» What is required
In the material below, find all lines with the string "stagnation" and copy them.

» Information shown
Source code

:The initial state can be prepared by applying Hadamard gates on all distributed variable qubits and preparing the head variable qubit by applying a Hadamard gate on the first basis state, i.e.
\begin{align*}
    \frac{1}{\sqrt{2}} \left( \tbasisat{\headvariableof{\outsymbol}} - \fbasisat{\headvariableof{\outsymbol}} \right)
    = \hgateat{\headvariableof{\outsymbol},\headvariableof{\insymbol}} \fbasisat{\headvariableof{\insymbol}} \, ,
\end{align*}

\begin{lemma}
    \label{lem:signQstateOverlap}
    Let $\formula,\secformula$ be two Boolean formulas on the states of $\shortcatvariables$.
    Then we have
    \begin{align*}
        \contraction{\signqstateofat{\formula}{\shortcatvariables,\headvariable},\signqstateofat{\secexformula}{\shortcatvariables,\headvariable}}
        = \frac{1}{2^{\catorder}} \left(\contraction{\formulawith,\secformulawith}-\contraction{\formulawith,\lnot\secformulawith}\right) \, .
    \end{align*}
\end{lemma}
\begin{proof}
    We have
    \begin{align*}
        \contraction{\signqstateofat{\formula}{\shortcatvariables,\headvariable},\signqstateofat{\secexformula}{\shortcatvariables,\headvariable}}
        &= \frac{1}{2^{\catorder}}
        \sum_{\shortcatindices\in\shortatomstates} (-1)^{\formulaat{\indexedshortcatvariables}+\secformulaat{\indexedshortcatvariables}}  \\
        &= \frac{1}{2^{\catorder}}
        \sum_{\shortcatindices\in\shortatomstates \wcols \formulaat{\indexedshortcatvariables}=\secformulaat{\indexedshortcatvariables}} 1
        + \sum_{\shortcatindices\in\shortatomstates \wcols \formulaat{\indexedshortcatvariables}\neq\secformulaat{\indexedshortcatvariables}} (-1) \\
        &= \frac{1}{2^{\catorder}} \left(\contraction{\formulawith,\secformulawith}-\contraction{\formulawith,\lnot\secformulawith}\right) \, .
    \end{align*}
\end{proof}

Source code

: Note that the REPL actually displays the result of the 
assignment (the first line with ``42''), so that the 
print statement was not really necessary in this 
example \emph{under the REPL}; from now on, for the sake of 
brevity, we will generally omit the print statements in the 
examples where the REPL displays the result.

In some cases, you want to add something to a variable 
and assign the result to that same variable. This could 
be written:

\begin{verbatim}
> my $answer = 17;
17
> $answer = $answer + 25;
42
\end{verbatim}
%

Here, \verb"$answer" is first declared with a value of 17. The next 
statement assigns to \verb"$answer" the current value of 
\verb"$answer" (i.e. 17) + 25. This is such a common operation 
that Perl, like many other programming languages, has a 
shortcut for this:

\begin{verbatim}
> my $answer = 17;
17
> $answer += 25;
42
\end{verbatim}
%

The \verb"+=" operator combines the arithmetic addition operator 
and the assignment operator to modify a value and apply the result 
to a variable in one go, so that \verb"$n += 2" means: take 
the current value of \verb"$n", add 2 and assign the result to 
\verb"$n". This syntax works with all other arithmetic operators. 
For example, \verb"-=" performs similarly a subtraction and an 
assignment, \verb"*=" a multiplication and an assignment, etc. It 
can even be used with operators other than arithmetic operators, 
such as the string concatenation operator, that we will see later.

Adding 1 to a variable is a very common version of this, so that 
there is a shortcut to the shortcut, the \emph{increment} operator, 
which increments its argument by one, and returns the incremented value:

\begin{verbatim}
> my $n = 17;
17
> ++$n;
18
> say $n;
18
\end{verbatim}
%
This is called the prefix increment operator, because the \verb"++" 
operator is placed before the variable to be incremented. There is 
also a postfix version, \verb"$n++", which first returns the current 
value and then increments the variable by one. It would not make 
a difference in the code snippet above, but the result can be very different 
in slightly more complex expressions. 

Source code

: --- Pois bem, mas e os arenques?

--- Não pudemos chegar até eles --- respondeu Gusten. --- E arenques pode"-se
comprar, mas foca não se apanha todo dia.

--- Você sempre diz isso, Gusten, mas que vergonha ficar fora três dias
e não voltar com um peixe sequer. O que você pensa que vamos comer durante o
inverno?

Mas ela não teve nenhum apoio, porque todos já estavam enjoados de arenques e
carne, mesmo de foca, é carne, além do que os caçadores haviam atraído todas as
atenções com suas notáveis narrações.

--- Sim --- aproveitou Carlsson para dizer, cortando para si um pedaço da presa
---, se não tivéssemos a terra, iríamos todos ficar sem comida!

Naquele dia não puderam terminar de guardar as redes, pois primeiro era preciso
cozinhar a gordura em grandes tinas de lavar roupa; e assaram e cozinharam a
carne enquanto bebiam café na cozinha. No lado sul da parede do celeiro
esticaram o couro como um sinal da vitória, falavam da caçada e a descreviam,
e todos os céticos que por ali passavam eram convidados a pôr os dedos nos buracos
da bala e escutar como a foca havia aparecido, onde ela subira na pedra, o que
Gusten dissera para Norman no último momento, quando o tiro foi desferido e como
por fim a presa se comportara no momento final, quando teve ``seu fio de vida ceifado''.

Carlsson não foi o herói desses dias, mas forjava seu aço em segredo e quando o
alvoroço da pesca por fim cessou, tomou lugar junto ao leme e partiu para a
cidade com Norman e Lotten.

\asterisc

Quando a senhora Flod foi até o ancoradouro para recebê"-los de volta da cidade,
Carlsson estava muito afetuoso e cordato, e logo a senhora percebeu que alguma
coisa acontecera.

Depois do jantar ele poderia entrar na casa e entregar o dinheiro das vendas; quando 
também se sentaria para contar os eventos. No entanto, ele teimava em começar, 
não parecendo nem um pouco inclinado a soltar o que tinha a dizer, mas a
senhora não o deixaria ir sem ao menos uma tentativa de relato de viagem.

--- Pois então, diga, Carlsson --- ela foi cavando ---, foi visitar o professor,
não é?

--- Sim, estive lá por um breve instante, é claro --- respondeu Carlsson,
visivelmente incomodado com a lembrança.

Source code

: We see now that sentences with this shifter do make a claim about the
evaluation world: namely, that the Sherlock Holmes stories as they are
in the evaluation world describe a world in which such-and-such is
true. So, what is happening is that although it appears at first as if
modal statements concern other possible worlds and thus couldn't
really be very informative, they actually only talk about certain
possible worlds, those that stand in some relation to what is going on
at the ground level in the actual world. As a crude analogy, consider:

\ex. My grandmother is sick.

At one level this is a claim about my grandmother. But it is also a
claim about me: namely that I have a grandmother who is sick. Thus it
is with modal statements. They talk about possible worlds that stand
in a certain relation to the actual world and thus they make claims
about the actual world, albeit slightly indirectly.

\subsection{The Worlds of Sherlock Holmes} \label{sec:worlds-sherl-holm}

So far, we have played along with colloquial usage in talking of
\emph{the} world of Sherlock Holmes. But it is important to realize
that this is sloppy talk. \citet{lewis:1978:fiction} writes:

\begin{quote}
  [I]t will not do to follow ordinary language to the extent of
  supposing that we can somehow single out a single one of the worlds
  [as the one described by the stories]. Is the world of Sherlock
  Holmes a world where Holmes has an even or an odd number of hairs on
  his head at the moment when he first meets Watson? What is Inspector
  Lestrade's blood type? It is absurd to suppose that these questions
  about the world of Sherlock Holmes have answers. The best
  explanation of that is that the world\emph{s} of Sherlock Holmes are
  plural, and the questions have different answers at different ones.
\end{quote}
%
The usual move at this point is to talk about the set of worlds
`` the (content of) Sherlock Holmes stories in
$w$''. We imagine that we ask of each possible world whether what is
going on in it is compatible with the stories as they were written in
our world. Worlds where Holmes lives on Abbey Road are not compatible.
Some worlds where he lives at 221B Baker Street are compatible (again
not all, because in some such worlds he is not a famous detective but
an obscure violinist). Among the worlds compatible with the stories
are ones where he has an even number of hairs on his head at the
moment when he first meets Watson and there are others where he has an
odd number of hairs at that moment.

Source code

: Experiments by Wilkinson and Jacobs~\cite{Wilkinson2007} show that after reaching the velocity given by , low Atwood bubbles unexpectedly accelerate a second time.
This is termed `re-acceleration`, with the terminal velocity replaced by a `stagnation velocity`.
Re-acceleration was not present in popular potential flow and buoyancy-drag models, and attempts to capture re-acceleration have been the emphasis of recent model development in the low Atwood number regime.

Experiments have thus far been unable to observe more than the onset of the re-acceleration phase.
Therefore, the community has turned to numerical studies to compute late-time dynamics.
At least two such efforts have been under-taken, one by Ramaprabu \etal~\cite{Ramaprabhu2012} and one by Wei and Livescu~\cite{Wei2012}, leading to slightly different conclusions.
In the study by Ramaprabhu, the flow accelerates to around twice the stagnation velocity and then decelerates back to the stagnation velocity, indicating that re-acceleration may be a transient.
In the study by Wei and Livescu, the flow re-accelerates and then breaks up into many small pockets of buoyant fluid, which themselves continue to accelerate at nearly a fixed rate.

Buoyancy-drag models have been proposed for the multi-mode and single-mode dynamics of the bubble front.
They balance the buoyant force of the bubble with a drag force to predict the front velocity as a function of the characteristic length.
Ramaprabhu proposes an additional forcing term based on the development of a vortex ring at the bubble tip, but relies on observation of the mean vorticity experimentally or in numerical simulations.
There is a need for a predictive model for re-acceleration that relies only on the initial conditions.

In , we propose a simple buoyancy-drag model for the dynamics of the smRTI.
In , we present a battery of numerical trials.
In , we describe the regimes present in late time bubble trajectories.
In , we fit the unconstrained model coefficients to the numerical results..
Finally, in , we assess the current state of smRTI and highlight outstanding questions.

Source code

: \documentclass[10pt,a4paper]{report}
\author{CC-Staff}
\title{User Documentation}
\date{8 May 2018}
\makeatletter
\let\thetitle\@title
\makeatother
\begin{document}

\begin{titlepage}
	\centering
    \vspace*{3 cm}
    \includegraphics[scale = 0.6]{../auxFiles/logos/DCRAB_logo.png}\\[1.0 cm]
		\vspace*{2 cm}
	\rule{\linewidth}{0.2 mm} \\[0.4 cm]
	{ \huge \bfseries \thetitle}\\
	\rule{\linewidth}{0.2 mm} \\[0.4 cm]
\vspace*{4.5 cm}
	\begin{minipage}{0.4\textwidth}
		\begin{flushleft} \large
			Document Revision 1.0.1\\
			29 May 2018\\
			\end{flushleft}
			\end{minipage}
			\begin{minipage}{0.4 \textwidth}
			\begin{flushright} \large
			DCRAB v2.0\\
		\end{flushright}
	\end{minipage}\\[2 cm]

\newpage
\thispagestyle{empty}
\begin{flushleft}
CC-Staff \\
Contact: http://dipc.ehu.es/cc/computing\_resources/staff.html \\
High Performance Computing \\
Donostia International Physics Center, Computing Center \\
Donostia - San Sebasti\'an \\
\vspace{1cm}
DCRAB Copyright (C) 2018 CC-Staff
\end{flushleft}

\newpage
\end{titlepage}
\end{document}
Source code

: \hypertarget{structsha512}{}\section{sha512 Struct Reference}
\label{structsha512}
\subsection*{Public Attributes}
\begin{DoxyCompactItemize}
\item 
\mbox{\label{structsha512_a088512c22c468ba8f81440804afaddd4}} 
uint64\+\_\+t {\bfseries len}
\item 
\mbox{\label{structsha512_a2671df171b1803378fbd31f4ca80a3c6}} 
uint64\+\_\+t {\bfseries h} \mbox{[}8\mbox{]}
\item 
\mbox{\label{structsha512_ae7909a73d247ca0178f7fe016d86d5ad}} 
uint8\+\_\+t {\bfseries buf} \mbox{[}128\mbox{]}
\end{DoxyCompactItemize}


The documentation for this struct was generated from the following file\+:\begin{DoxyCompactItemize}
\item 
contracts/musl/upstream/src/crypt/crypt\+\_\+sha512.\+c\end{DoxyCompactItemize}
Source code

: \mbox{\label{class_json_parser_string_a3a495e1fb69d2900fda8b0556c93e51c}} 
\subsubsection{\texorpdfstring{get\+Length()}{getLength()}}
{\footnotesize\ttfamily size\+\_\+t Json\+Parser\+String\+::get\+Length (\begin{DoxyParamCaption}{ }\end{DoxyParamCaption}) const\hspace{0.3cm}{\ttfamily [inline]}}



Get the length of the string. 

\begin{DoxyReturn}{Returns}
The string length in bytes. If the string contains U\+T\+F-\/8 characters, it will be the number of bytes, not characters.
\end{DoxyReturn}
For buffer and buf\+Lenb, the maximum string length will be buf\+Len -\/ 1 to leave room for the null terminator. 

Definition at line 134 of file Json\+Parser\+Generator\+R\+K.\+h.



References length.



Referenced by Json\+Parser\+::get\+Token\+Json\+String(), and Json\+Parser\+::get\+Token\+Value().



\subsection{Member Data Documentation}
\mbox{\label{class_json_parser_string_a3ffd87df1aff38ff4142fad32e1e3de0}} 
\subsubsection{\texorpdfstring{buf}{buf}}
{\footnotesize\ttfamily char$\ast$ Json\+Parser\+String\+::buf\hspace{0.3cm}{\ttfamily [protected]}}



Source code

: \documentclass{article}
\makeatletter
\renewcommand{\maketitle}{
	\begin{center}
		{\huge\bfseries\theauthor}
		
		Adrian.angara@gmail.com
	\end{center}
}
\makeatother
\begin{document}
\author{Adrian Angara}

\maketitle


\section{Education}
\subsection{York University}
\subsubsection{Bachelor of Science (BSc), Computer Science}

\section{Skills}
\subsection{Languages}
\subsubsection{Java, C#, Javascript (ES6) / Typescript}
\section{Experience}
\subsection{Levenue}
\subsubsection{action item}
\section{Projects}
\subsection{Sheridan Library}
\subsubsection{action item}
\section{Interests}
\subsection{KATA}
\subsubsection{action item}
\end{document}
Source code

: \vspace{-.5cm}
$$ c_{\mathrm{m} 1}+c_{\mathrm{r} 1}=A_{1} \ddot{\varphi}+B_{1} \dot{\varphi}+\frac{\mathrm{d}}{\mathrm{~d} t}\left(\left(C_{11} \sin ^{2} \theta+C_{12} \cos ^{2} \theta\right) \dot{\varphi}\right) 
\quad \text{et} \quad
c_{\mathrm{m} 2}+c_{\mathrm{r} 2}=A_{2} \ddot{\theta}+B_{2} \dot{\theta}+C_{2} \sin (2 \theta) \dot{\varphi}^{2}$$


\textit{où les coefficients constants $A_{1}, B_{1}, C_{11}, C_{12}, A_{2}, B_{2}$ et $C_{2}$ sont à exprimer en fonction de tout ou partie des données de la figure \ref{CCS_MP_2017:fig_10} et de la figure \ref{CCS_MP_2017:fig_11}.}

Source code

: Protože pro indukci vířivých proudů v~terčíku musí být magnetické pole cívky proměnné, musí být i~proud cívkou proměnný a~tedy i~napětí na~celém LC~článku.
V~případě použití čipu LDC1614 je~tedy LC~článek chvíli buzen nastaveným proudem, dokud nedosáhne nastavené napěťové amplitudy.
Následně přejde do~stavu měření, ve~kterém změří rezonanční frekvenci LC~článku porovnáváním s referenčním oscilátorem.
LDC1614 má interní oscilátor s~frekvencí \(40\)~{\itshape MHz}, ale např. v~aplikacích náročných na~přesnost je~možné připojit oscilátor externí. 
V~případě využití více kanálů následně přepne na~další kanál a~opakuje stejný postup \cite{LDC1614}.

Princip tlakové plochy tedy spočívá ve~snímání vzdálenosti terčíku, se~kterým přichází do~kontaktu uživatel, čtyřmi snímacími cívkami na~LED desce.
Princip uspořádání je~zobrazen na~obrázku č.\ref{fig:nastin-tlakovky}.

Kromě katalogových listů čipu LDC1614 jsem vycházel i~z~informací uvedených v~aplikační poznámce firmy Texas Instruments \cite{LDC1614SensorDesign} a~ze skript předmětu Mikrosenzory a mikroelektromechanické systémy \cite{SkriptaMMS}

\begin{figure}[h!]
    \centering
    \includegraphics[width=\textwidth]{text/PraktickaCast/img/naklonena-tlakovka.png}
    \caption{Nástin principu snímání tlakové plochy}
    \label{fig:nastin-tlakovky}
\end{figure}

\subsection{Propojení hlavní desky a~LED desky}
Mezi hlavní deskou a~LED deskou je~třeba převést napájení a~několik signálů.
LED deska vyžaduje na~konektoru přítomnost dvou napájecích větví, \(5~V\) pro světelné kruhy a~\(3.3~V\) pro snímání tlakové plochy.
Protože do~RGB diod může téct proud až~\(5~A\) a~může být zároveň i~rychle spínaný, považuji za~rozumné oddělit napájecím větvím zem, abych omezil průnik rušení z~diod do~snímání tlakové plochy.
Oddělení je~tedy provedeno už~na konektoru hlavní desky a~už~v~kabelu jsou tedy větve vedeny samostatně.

» Exercise result
This is termed `re-acceleration`, with the terminal velocity replaced by a `stagnation velocity`.
In the study by Ramaprabhu, the flow accelerates to around twice the stagnation velocity and then decelerates back to the stagnation velocity, indicating that re-acceleration may be a transient.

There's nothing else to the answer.